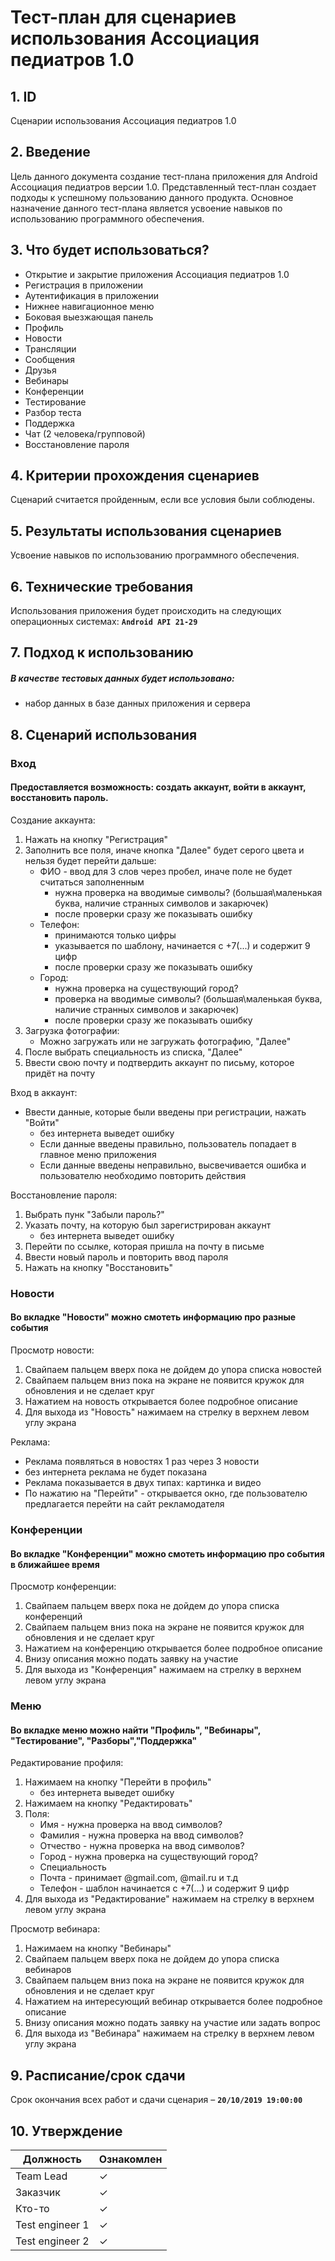 # Тест-план для сценариев использования Ассоциация педиатров 1.0

## 1. ID
Сценарии использования Ассоциация педиатров 1.0

## 2. Введение
Цель данного документа создание тест-плана приложения для Android Ассоциация педиатров версии 1.0. 
Представленный тест-план создает подходы к успешному пользованию данного продукта. 
Основное назначение данного тест-плана является усвоение навыков по использованию программного обеспечения. 

## 3. Что будет использоваться?
* Открытие и закрытие приложения Ассоциация педиатров 1.0
* Регистрация в приложении
* Аутентификация в приложении
* Нижнее навигационное меню
* Боковая выезжающая панель
* Профиль
* Новости
* Трансляции
* Сообщения
* Друзья
* Вебинары
* Конференции
* Тестирование
* Разбор теста
* Поддержка
* Чат (2 человека/групповой)
* Восстановление пароля

## 4. Критерии прохождения сценариев
Сценарий считается пройденным, если все условия были соблюдены.

## 5. Результаты использования сценариев
Усвоение навыков по использованию программного обеспечения. 

## 6. Технические требования
Использования приложения будет происходить на следующих операционных системах: **`Android API 21-29`**

## 7. Подход к использованию
##### В качестве тестовых данных будет использовано:
* набор данных в базе данных приложения и сервера

## 8. Сценарий использования
### Вход
#### Предоставляется возможность: создать аккаунт, войти в аккаунт, восстановить пароль. 
Создание аккаунта:
1. Нажать на кнопку "Регистрация"
2. Заполнить все поля, иначе кнопка "Далее" будет серого цвета и нельзя будет перейти дальше: 
   - ФИО - ввод для 3 слов через пробел, иначе поле не будет считаться заполненным
     * нужна проверка на вводимые символы? (большая\маленькая буква, наличие странных символов и закарючек)
     * после проверки сразу же показывать ошибку
   - Телефон:
      * принимаются только цифры
      * указывается по шаблону, начинается с +7(...) и содержит 9 цифр
      * после проверки сразу же показывать ошибку
   - Город:
     * нужна проверка на существующий город?
     * проверка на вводимые символы? (большая\маленькая буква, наличие странных символов и закарючек)
     * после проверки сразу же показывать ошибку
3. Загрузка фотографии:
   - Можно загружать или не загружать фотографию, "Далее"
4. После выбрать специальность из списка, "Далее"
5. Ввести свою почту и подтвердить аккаунт по письму, которое придёт на почту

Вход в аккаунт:
- Ввести данные, которые были введены при регистрации, нажать "Войти"
   * без интернета выведет ошибку
   * Если данные введены правильно, пользователь попадает в главное меню приложения
   * Если данные введены неправильно, высвечивается ошибка и пользователю необходимо повторить действия

Восстановление пароля:
1. Выбрать пунк "Забыли пароль?"
2. Указать почту, на которую был зарегистрирован аккаунт
   * без интернета выведет ошибку
3. Перейти по ссылке, которая пришла на почту в письме
4. Ввести новый пароль и повторить ввод пароля
5. Нажать на кнопку "Восстановить"

### Новости
#### Во вкладке "Новости" можно смотеть информацию про разные события 
Просмотр новости:
1. Свайпаем пальцем вверх пока не дойдем до упора списка новостей
2. Свайпаем пальцем вниз пока на экране не появится кружок для обновления и не сделает круг
3. Нажатием на новость открывается более подробное описание
4. Для выхода из "Новость" нажимаем на стрелку в верхнем левом углу экрана

Реклама:
* Реклама появляться в новостях 1 раз через 3 новости
* без интернета реклама не будет показана
* Реклама показывается в двух типах: картинка и видео
* По нажатию на "Перейти" - открывается окно, где пользователю предлагается перейти на сайт рекламодателя

### Конференции
#### Во вкладке "Конференции" можно смотеть информацию про события в ближайшее время
Просмотр конференции:
1. Свайпаем пальцем вверх пока не дойдем до упора списка конференций
2. Свайпаем пальцем вниз пока на экране не появится кружок для обновления и не сделает круг
3. Нажатием на конференцию открывается более подробное описание
4. Внизу описания можно подать заявку на участие
5. Для выхода из "Конференция" нажимаем на стрелку в верхнем левом углу экрана

### Меню
#### Во вкладке меню можно найти "Профиль", "Вебинары", "Тестирование", "Разборы","Поддержка"
Редактирование профиля:
1. Нажимаем на кнопку "Перейти в профиль"
   * без интернета выведет ошибку
2. Нажимаем на кнопку "Редактировать"
3. Поля:
   * Имя - нужна проверка на ввод символов?
   * Фамилия - нужна проверка на ввод символов?
   * Отчество - нужна проверка на ввод символов?
   * Город - нужна проверка на существующий город?
   * Специальность
   * Почта - принимает @gmail.com, @mail.ru и т.д
   * Телефон - шаблон начинается с +7(...) и содержит 9 цифр
4. Для выхода из "Редактирование" нажимаем на стрелку в верхнем левом углу экрана

Просмотр вебинара:
1. Нажимаем на кнопку "Вебинары"
2. Свайпаем пальцем вверх пока не дойдем до упора списка вебинаров
3. Свайпаем пальцем вниз пока на экране не появится кружок для обновления и не сделает круг
4. Нажатием на интересующий вебинар открывается более подробное описание
5. Внизу описания можно подать заявку на участие или задать вопрос
6. Для выхода из "Вебинара" нажимаем на стрелку в верхнем левом углу экрана 

## 9. Расписание/срок сдачи
Срок окончания всех работ и сдачи сценария – **`20/10/2019 19:00:00`**

## 10. Утверждение
Должность       |Ознакомлен
----------------|----------|
Team Lead	    |✓         |
Заказчик        |✓         |
Кто-то          |✓         |	
Test engineer 1 |✓         |	
Test engineer 2 |✓         |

## WHAT THE EXERCISE ASKS
Where a line above contains the word "данных", show that line.

## EXERCISE ANSWER
##### В качестве тестовых данных будет использовано:
* набор данных в базе данных приложения и сервера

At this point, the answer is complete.